▸ EXERCISE INSTRUCTIONS
Only the lines below, from the one with "and Corporate Controller until" through the one with "from September 2014", are to be written out, exactly.

Stored records:
BEGIN

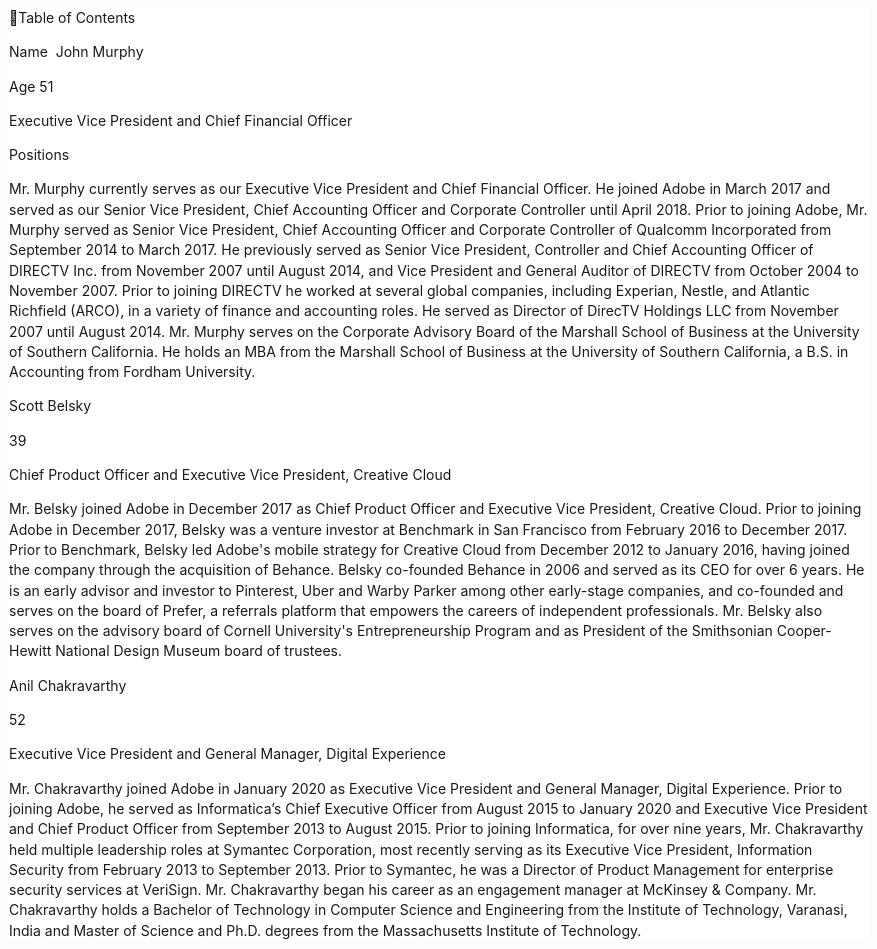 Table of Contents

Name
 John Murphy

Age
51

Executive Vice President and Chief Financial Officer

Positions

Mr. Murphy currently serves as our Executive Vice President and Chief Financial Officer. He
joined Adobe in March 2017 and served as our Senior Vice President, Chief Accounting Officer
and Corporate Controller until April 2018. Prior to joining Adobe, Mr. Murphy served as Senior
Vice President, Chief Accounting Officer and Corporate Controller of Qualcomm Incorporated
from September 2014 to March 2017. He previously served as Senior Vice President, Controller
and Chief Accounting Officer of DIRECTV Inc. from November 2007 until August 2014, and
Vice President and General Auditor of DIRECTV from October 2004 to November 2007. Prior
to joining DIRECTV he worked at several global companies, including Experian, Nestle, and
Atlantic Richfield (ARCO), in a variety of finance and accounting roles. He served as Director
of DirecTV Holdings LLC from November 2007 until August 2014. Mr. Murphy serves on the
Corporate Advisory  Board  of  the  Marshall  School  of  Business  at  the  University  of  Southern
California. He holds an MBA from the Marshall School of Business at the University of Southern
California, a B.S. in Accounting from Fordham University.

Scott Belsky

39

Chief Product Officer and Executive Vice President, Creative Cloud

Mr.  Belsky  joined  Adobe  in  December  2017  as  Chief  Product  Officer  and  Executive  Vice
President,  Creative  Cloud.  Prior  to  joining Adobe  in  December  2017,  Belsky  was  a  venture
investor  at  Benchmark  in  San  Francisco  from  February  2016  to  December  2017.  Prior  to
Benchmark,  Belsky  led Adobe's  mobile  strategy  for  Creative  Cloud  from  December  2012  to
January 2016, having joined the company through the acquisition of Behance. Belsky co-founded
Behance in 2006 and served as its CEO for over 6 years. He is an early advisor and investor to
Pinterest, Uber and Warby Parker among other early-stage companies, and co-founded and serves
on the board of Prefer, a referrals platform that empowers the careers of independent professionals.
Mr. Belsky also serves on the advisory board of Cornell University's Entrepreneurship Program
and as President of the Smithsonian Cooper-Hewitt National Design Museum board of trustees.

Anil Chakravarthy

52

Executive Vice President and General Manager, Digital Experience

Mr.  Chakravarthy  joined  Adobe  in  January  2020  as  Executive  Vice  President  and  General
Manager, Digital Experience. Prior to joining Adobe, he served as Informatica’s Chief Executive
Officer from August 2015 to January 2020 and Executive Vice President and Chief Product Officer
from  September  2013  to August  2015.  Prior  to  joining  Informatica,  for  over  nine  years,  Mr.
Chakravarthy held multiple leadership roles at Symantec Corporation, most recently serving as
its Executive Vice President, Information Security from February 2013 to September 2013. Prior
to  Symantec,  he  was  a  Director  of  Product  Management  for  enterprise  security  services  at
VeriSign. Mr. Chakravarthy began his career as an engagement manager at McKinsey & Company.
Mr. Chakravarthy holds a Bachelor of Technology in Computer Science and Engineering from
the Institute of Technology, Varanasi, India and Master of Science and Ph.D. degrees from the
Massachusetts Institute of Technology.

END
BEGIN

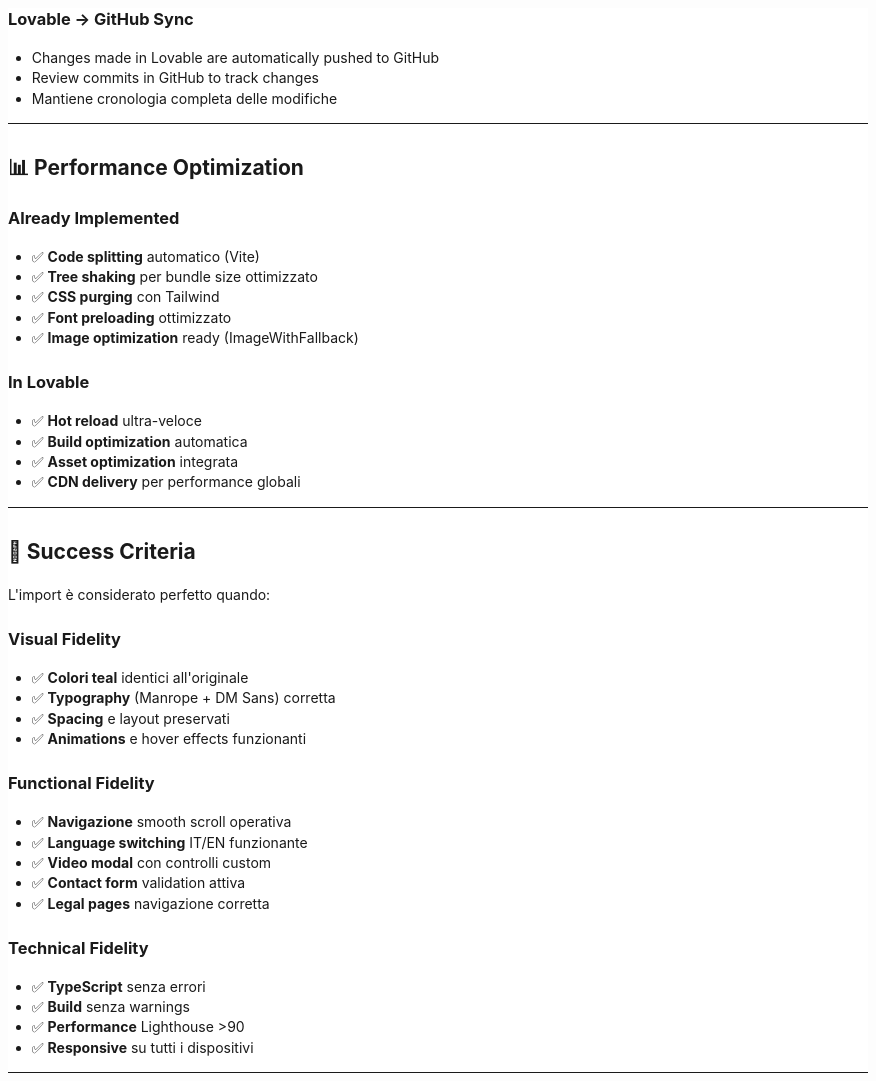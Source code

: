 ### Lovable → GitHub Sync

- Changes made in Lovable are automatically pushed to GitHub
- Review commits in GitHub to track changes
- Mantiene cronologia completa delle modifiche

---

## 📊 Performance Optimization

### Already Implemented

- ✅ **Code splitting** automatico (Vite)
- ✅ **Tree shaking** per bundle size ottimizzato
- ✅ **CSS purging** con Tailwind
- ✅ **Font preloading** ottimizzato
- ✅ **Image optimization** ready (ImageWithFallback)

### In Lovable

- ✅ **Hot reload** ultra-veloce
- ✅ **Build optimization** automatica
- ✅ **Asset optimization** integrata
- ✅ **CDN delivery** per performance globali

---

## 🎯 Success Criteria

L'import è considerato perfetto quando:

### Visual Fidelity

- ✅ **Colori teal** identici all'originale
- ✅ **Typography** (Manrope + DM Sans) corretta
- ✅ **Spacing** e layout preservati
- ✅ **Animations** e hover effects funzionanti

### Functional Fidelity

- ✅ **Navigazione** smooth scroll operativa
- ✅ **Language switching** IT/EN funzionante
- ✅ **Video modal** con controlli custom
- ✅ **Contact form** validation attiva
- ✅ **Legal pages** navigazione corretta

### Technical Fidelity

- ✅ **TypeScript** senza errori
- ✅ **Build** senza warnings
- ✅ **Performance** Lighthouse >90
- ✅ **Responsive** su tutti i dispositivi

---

END
BEGIN

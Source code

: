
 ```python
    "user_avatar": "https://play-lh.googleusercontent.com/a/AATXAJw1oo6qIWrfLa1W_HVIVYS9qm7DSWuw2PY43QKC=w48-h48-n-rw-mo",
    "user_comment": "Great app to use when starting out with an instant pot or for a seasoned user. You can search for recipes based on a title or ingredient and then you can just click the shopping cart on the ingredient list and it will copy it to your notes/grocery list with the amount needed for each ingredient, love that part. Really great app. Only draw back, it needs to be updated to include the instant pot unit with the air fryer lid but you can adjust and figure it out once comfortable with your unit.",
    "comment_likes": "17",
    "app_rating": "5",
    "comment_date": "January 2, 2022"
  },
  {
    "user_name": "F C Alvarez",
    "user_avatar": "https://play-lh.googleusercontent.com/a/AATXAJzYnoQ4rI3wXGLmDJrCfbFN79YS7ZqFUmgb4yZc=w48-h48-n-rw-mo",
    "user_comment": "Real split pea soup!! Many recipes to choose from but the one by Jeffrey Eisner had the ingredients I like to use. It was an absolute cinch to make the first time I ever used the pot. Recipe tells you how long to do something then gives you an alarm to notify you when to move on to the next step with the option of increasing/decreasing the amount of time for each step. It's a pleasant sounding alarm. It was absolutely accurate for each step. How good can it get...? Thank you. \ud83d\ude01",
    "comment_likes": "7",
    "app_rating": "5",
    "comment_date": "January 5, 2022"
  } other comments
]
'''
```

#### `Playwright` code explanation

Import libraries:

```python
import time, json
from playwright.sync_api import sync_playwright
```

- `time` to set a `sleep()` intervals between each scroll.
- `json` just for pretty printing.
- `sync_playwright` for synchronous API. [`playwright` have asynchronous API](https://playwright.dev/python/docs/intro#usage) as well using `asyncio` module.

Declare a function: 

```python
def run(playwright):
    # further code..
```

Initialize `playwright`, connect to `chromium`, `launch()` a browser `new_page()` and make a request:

END

▸ RESULT OF THE EXERCISE
and Corporate Controller until April 2018. Prior to joining Adobe, Mr. Murphy served as Senior
Vice President, Chief Accounting Officer and Corporate Controller of Qualcomm Incorporated
from September 2014 to March 2017. He previously served as Senior Vice President, Controller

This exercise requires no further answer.